---- Records for processing

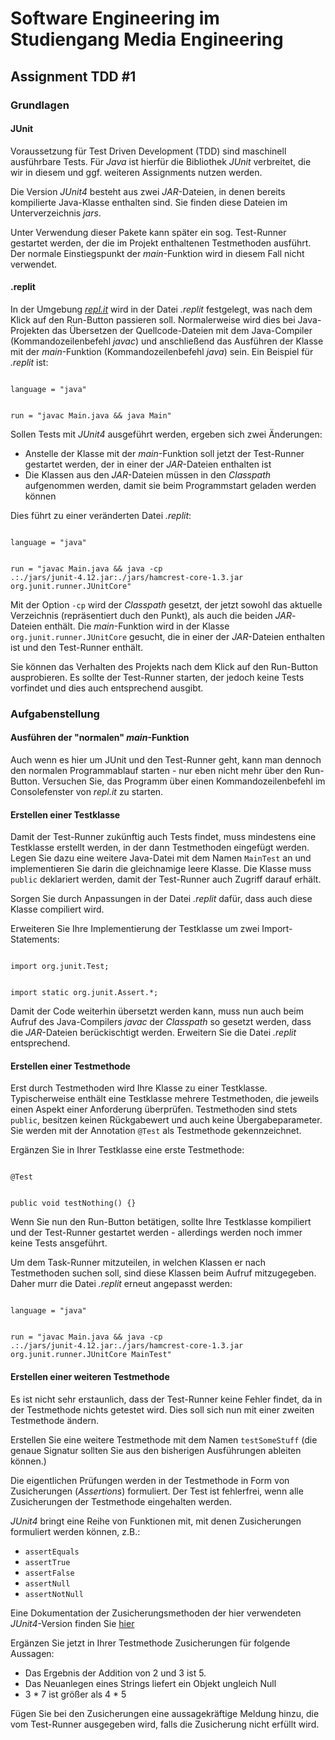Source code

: # Software Engineering im Studiengang Media Engineering

## Assignment TDD #1    

### Grundlagen

#### JUnit

Voraussetzung für Test Driven Development (TDD) sind maschinell ausführbare Tests. 
Für *Java* ist hierfür die Bibliothek *JUnit* verbreitet, die wir in diesem und ggf.
weiteren Assignments nutzen werden.

Die Version *JUnit4* besteht aus zwei *JAR*-Dateien, in 
denen bereits kompilierte Java-Klasse enthalten sind. 
Sie finden diese Dateien im Unterverzeichnis *jars*.

Unter Verwendung dieser Pakete kann später ein
sog. Test-Runner gestartet werden, der die
im Projekt enthaltenen Testmethoden ausführt. 
Der normale Einstiegspunkt der *main*-Funktion wird
in diesem Fall nicht verwendet.


#### .replit

In der Umgebung [*repl.it*](https://repl.it/) wird 
in der Datei *.replit* festgelegt, was nach dem
Klick auf den Run-Button passieren soll. Normalerweise
wird dies bei Java-Projekten das Übersetzen der
Quellcode-Dateien mit dem Java-Compiler 
(Kommandozeilenbefehl *javac*) und
anschließend das Ausführen der Klasse mit der *main*-Funktion
(Kommandozeilenbefehl *java*) sein. 
Ein Beispiel für *.replit* ist:

<code>
language = "java"

run = "javac Main.java && java Main"
</code>

Sollen  Tests mit *JUnit4* ausgeführt werden, ergeben sich zwei Änderungen:
- Anstelle der Klasse mit der *main*-Funktion soll jetzt 
  der Test-Runner gestartet werden, der in einer der *JAR*-Dateien enthalten ist
- Die Klassen aus den *JAR*-Dateien müssen in den 
  *Classpath* aufgenommen werden, damit sie beim Programmstart
  geladen werden können

Dies führt zu einer veränderten Datei *.replit*:

<code>
language = "java"

run = "javac Main.java && java -cp .:./jars/junit-4.12.jar:./jars/hamcrest-core-1.3.jar org.junit.runner.JUnitCore"
</code>

Mit der Option <code>-cp</code> wird der *Classpath* gesetzt,
der jetzt sowohl das aktuelle Verzeichnis 
(repräsentiert duch den Punkt),
als auch die beiden *JAR*-Dateien enthält. 
Die *main*-Funktion wird in der Klasse
<code>org.junit.runner.JUnitCore</code> gesucht,
die in einer der *JAR*-Dateien enthalten ist und den 
Test-Runner enthält.

Sie können das Verhalten des Projekts nach dem 
Klick auf den Run-Button ausprobieren. Es sollte der
Test-Runner starten, der jedoch keine Tests vorfindet
und dies auch entsprechend ausgibt.

### Aufgabenstellung

#### Ausführen der "normalen" *main*-Funktion

Auch wenn es hier um JUnit und den Test-Runner geht,
kann man dennoch den normalen Programmablauf starten -
nur eben nicht mehr über den Run-Button. Versuchen Sie,
das Programm über einen Kommandozeilenbefehl im
Consolefenster von *repl.it* zu starten.

#### Erstellen einer Testklasse

Damit der Test-Runner zukünftig auch Tests findet,
muss mindestens eine Testklasse erstellt werden,
in der dann Testmethoden eingefügt werden. Legen
Sie dazu eine weitere Java-Datei mit dem
Namen <code>MainTest</code> an und implementieren Sie
darin die gleichnamige leere Klasse. Die Klasse
muss <code>public</code> deklariert werden, damit
der Test-Runner auch Zugriff darauf erhält.

Sorgen Sie durch
Anpassungen in der Datei *.replit* dafür, dass auch diese
Klasse compiliert wird.

Erweiteren Sie Ihre Implementierung der Testklasse
um zwei Import-Statements:

<code>
import org.junit.Test;

import static org.junit.Assert.*;
</code>

Damit der Code weiterhin übersetzt werden kann, muss
nun auch beim Aufruf des Java-Compilers *javac* der
*Classpath* so gesetzt werden, dass die *JAR*-Dateien 
berückischtigt werden. Erweitern Sie die Datei *.replit*
entsprechend.


#### Erstellen einer Testmethode

Erst durch Testmethoden wird Ihre Klasse zu einer
Testklasse. Typischerweise enthält eine Testklasse
mehrere Testmethoden, die jeweils einen Aspekt 
einer Anforderung überprüfen. Testmethoden sind stets
<code>public</code>, besitzen keinen Rückgabewert
und auch keine Übergabeparameter. Sie werden 
mit der Annotation <code>@Test</code> als Testmethode
gekennzeichnet.

Ergänzen Sie in Ihrer Testklasse 
eine erste Testmethode:

<code>
@Test

public void testNothing() {}
</code>

Wenn Sie nun den Run-Button betätigen, sollte 
Ihre Testklasse kompiliert und der Test-Runner 
gestartet werden - allerdings werden noch immer
keine Tests ansgeführt.

Um dem Task-Runner mitzuteilen, in welchen
Klassen er nach Testmethoden suchen soll, 
sind diese Klassen beim Aufruf mitzugegeben.
Daher murr die Datei  *.replit* erneut 
angepasst werden:

<code>
language = "java"

run = "javac Main.java && java -cp .:./jars/junit-4.12.jar:./jars/hamcrest-core-1.3.jar org.junit.runner.JUnitCore MainTest"
</code>

#### Erstellen einer weiteren Testmethode

Es ist nicht sehr erstaunlich, dass der Test-Runner
keine Fehler findet, da in der Testmethode nichts 
getestet wird. Dies soll sich nun mit einer
zweiten Testmethode ändern.

Erstellen Sie eine weitere Testmethode
mit dem Namen <code>testSomeStuff</code>
(die genaue Signatur sollten Sie aus den
bisherigen Ausführungen ableiten können.)

Die eigentlichen Prüfungen werden in der 
Testmethode in Form von Zusicherungen (*Assertions*)
formuliert. Der Test ist fehlerfrei, wenn
alle Zusicherungen der Testmethode eingehalten werden.

*JUnit4* bringt eine Reihe von Funktionen mit, mit denen
Zusicherungen formuliert werden können, z.B.:

- <code>assertEquals</code>
- <code>assertTrue</code>
- <code>assertFalse</code>
- <code>assertNull</code>
- <code>assertNotNull</code>

Eine Dokumentation der Zusicherungsmethoden der
hier verwendeten *JUnit4*-Version finden Sie
[hier](https://junit.org/junit4/javadoc/4.12/org/junit/Assert.html)

Ergänzen Sie jetzt in Ihrer Testmethode Zusicherungen
für folgende Aussagen:

- Das Ergebnis der Addition von 2 und 3 ist 5.
- Das Neuanlegen eines Strings liefert ein Objekt ungleich Null
- 3 * 7 ist größer als 4 * 5

Fügen Sie bei den Zusicherungen eine aussagekräftige 
Meldung hinzu, die vom Test-Runner ausgegeben wird, falls 
die Zusicherung nicht erfüllt wird.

--------

▶ Task: Please return, exactly as written, the line containing "hier verwendeten *JUnit4*-Version finden Sie" and every line after it through the end of the records above, and nothing else.

▶ Result below:
hier verwendeten *JUnit4*-Version finden Sie
[hier](https://junit.org/junit4/javadoc/4.12/org/junit/Assert.html)

Ergänzen Sie jetzt in Ihrer Testmethode Zusicherungen
für folgende Aussagen:

- Das Ergebnis der Addition von 2 und 3 ist 5.
- Das Neuanlegen eines Strings liefert ein Objekt ungleich Null
- 3 * 7 ist größer als 4 * 5

Fügen Sie bei den Zusicherungen eine aussagekräftige 
Meldung hinzu, die vom Test-Runner ausgegeben wird, falls 
die Zusicherung nicht erfüllt wird.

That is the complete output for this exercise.